» Work instruction:
Where in the listing does the string "dimensional" appear? Copy every line that holds it.

........

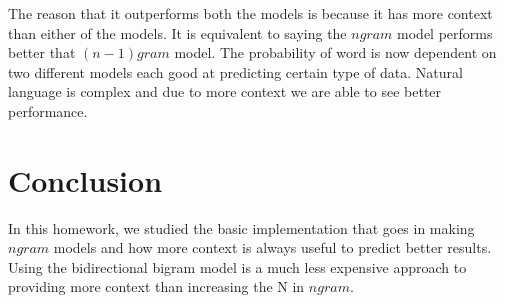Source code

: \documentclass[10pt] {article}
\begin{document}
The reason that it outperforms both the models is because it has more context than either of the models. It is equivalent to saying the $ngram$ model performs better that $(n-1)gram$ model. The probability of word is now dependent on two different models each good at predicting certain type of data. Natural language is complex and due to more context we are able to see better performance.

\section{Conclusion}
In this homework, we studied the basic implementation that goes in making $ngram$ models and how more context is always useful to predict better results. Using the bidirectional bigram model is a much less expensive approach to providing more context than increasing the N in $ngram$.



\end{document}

........

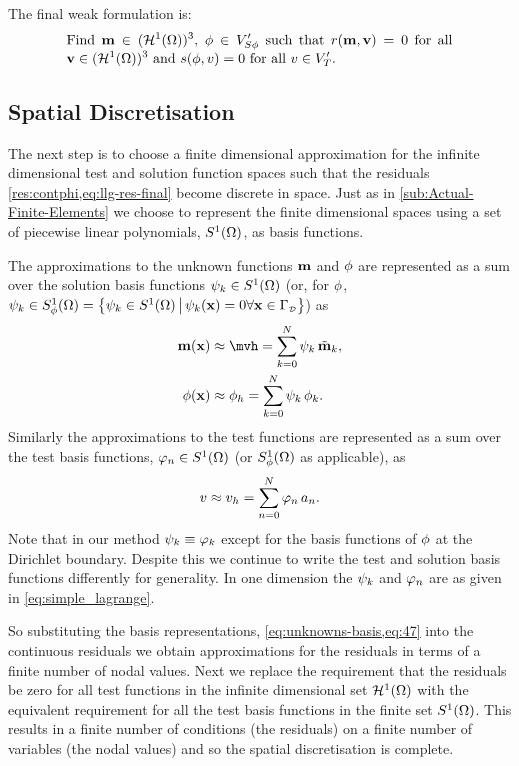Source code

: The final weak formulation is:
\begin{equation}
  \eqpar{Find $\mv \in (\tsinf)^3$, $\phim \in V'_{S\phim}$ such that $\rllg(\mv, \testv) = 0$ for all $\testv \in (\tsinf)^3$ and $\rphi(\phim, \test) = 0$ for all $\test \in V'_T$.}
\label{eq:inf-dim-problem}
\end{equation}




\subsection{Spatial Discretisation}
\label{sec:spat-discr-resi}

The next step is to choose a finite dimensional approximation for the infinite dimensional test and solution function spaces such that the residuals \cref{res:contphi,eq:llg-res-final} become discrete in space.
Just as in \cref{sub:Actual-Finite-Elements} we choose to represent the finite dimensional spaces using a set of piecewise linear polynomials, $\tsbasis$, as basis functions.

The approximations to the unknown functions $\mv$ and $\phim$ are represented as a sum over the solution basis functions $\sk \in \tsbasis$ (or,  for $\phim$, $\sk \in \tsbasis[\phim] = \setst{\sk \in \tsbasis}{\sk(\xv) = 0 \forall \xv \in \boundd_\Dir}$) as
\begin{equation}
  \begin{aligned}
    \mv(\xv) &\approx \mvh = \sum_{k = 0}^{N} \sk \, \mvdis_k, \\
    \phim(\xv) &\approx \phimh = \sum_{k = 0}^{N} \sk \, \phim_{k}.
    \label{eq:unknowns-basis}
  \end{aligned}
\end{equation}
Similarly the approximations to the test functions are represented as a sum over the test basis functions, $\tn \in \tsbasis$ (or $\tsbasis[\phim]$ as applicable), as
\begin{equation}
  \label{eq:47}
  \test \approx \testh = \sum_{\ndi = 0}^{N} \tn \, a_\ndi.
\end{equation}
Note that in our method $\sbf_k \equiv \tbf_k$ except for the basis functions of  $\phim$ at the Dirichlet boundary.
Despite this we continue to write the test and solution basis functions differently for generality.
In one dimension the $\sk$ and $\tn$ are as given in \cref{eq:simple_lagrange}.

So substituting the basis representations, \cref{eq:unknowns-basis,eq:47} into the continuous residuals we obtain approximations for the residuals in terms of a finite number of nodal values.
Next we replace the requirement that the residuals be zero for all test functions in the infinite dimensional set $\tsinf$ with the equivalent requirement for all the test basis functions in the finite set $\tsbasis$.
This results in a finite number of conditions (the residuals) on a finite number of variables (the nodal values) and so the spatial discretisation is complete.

........

» Exercise answer:
The next step is to choose a finite dimensional approximation for the infinite dimensional test and solution function spaces such that the residuals \cref{res:contphi,eq:llg-res-final} become discrete in space.
Just as in \cref{sub:Actual-Finite-Elements} we choose to represent the finite dimensional spaces using a set of piecewise linear polynomials, $\tsbasis$, as basis functions.
Next we replace the requirement that the residuals be zero for all test functions in the infinite dimensional set $\tsinf$ with the equivalent requirement for all the test basis functions in the finite set $\tsbasis$.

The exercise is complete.